# [The problem]
Among the entries, find the lines with the string "into" and copy them.
Start of Records to process
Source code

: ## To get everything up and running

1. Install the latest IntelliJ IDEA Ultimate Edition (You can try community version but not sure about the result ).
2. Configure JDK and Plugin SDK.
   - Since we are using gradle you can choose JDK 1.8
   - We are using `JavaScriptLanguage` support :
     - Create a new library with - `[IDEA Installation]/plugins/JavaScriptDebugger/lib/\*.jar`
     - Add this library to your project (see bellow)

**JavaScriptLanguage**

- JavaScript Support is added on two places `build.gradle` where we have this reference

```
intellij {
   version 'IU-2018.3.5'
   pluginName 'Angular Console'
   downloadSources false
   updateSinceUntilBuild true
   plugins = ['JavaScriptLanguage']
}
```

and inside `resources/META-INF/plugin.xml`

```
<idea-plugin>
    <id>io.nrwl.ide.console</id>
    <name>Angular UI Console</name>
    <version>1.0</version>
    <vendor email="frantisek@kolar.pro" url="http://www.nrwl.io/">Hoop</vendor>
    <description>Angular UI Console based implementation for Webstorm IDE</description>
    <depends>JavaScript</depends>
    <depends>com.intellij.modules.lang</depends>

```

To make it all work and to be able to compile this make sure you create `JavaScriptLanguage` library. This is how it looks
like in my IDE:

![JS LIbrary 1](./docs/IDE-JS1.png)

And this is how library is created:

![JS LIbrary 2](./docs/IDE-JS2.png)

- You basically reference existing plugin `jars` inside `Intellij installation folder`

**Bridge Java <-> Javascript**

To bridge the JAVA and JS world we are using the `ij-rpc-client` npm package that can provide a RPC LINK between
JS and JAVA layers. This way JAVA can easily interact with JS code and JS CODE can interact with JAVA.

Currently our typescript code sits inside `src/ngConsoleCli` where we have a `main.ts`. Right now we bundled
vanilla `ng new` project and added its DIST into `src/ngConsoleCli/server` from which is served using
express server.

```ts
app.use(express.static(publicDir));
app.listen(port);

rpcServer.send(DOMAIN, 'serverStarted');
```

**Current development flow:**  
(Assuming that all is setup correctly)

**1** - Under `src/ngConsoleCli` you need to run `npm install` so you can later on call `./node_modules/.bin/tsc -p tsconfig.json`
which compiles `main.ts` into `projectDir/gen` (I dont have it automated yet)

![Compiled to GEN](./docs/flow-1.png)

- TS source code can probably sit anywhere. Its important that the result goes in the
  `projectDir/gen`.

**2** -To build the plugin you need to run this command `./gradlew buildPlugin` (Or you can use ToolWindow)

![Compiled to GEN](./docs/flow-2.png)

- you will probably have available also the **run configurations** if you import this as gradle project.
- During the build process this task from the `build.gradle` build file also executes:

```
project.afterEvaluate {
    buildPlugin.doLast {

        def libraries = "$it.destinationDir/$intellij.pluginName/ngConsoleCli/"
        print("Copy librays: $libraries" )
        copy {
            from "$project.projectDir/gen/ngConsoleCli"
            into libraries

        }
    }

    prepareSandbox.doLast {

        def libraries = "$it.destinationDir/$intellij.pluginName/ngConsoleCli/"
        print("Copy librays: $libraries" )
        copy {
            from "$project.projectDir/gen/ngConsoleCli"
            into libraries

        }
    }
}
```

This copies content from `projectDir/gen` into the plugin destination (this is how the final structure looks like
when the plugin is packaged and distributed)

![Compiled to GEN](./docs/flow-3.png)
End of Records to process
# [Reply to the exercise]
vanilla `ng new` project and added its DIST into `src/ngConsoleCli/server` from which is served using
which compiles `main.ts` into `projectDir/gen` (I dont have it automated yet)
            into libraries
            into libraries
This copies content from `projectDir/gen` into the plugin destination (this is how the final structure looks like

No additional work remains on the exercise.